I Have always felt the same on trying to fit in a "norm" but I knew being a Plus sized kid since I was 10 I never really could express myself. I was always scared to, so in the mean time I tried to fit in with just being myself and wearing whatever I wanted and what felt comfortable and during the course of that time I had good friends that liked me for who I was, and not for who I really wanted to be and never realized that until later when I fully accepted who I was I still don't really full accept myself but have accepted that.. If that makes since? But I know growing up I didn't really have anyone to help me really fully blossom into a Female, in all Honesty I feel there shouldn't be Genders, it really shouldn't matter who wears the "pants" or who can birth a child, it should be our decision as a human, and hopefully one day we will be able to fully and Truly express ourselves but in the mean time we try so hard in a society that acts as if its the persons fault forever thinking in a whole new ray of colors instead of the Black and White norm. everybody just really needs to wake up, so everyone else can express themselves freely, and some say they do but even they have their own problems, Nobody is ever perfect, so I don't know why some many people try so hard to achieve it, and along that way we end up just giving up and trying to follow the norm of modern people. I know as myself I have questioned my sexuality I still don't even know because I to try to make my own branch, but still feel like all eyes are on me if I wear just leggings, because I feel like it. Just simple stuff like that some people who are sticks and "know" who they are, take advantage and try and bring down those who are the ones still trying to figure themselves out. I know that because I have never ever started my Period(and this is personal but trying to make a point and have also been tested for PCOS but all my hormones were "Normal".) have thought maybe this was a way someone out there was trying to tell me maybe I'm not the gender I really am on the outside, But because of society I am scared to explore those thoughts of mine. All in all I could go on forever but for the sake of the readers I wont write my own essay on here Lol! But hope My Own, and Personal thoughts have given you hope, that you Are Not Alone :)

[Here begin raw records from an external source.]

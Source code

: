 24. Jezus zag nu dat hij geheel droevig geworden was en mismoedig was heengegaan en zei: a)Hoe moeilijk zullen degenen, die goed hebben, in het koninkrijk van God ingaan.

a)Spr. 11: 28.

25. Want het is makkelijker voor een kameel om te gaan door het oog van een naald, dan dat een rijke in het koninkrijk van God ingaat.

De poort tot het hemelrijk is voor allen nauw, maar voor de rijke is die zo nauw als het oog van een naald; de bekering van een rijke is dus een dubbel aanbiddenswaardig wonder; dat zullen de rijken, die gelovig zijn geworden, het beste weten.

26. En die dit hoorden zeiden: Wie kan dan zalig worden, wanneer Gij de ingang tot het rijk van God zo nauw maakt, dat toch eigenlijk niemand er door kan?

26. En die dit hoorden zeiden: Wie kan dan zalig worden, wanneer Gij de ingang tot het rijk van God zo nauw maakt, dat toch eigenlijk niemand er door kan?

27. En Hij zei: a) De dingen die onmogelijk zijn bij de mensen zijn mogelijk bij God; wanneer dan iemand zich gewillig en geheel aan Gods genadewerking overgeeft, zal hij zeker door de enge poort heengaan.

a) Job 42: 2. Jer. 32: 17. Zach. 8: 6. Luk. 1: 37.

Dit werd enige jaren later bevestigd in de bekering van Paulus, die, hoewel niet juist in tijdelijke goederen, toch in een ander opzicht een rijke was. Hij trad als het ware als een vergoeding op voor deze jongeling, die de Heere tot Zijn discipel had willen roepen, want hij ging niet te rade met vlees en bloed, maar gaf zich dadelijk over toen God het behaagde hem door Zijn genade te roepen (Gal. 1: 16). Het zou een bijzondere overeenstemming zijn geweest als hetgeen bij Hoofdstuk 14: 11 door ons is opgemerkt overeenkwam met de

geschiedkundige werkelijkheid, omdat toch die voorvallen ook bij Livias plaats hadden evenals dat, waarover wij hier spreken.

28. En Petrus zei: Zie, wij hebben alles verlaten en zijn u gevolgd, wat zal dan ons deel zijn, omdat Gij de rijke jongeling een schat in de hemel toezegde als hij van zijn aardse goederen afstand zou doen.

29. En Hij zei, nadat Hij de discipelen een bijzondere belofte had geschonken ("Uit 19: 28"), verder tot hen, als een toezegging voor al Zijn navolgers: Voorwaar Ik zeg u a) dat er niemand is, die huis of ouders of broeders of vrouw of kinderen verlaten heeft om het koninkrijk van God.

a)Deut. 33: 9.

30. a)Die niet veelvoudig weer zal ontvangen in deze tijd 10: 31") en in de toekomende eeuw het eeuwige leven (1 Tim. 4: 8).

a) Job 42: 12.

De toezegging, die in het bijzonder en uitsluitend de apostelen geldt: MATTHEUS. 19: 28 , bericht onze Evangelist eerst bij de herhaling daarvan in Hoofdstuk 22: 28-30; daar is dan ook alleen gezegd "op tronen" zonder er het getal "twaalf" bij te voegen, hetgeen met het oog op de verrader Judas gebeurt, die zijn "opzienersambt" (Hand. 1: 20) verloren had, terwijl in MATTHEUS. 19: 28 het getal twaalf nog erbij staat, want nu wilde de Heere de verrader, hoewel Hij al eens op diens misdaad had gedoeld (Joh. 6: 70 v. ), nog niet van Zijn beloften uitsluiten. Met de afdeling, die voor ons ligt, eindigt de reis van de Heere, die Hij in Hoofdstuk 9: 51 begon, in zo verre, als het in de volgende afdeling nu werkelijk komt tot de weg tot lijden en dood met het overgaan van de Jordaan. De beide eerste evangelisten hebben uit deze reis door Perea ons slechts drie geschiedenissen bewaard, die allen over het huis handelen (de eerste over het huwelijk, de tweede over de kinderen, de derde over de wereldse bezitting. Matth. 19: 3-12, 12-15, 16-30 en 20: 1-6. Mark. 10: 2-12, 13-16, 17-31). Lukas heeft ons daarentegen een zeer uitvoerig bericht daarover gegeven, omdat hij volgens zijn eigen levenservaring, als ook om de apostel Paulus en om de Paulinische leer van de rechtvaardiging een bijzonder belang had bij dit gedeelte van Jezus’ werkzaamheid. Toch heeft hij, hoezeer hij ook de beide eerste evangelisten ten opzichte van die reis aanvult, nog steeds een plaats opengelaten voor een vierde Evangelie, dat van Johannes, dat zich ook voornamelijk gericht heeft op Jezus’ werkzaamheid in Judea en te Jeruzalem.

ReplyDeleteI completely agree with you. I don't think I've really had an issue expressing the way I am. I just have a hard time trying to define who I am with one noun like "transsexual" or "pansexual" because I can go on about it and that's something that I'm trying to discover too. I knew I wasn't the only one alone in this because well, everyone has issues they're scared to address because of some other things. I don't think it really matters who raises a child or gives birth as long as they're making their life worth meaning and full of love and all... (sorry, I'm a bit tired so I'm trying to make sense but at the same time I'm not haha..)
DeleteBut for the most part you are right. Society see a couple and they want to put a label. I don't have a problem with that but you know, I mean it's just something that if it were spoken, it would be extremely offensive. I've come to look at people and think "they're bi." or "okay, he's trans". If I were to be working with them, the most I would ask is "What pronoun would you prefer me to use?" instead of "what sexuality are you?" or "are you trans?" because that is rude. I've grown to learn that along the way. We all learn through our mistakes and that's where we experience most of our life lessons.